The Stranger may have never reached Number One on the American National charts, but it sold 15 million copies in North America and that my friend is a lot of albums. It remains Billy Joel’s largest selling studio album to date, one that propelled Joel into the upper echelon of musician superstars.
It may not be the best pop album ever produced but it probably comes close. Producer extraordinaire Phil Ramone was brought in and his efforts were immediately fruitful as the production is flawless and the music has a polish and sheen that was missing from his previous albums. When you combine that with Joel’s increasing maturation as a songwriter and musician you have an album that was appealing to a broad spectrum of buyers.
Joel covered a lot of ground with this album as there were stories about sex, temptation, restaurants and hope.

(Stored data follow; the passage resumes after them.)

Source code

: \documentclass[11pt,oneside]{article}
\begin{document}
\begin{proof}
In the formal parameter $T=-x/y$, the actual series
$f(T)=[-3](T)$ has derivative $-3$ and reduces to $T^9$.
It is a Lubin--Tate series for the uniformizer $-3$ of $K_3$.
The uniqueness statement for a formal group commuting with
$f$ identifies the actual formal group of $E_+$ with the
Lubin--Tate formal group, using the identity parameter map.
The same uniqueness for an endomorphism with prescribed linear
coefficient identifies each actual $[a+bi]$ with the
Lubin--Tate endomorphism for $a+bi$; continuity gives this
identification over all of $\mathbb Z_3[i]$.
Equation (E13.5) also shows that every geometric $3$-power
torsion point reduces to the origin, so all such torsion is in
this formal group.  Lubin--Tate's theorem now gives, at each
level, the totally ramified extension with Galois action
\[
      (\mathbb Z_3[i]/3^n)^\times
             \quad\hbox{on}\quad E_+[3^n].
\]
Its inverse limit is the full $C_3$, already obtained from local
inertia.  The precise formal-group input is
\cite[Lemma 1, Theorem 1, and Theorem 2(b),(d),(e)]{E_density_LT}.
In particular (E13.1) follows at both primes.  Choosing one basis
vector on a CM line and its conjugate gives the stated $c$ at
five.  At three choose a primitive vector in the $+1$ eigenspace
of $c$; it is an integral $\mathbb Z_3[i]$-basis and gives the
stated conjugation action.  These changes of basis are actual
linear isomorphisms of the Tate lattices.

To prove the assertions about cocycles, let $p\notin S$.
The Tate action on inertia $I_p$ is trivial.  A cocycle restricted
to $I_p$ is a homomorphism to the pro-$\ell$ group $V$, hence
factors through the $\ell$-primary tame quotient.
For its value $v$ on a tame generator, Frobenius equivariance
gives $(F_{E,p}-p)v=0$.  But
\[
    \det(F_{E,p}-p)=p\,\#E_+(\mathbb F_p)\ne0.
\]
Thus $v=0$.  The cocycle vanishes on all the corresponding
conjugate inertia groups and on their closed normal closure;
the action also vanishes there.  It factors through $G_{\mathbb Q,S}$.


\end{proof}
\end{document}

Four of its songs would become hit singles and keep him and the album in the public eye for an extended period of time.
“You Catholic girls start much too late, but sooner or later it comes down to fate, I might as well be the one.” Those lyrics are part of “Only The Good Die Young” which is one of my favorite Billy Joel tunes. While I am not Catholic I did grow up in a primarily Catholic community and this song about lust is both amusing, entertaining, and is pop/rock at its best.
“Just The Way You Are” was written for his first wife and won Grammy awards for song and record of the year. While that wife is long gone and he rarely plays the song live, it remains one of the better love songs of the seventies. “She’s Always A Woman” is equally as good. It is a love song that accepts the balance of flaws and perfection and proves that simple is indeed best.
“Scenes From An Italian Restaurant,” at over seven minutes, is one the better story songs of his career. It is a track that meanders through three different styles as it moves from a piano based introduction to a light jazz feel and finally to rock ‘n’ roll. The lyrics create an intimate feeling and make you feel as if you are almost ordering from the menu.
“Movin’ Out (Anthony’s Song)” is an all-out rocker with some bite as it criticizes the fake aspirations of blue-collar workers and the middle class.
Even the songs that are not heard as much are excellent. “Get It Right The First Time” is hopeful, “Vienna” is a wonderful ballad, and the title song is melodic.
Billy Joel’s career would never be the same and The Stranger remains a wonderful musical experience over thirty years after its release. It should be required listening for anyone even vaguely interested in American pop music.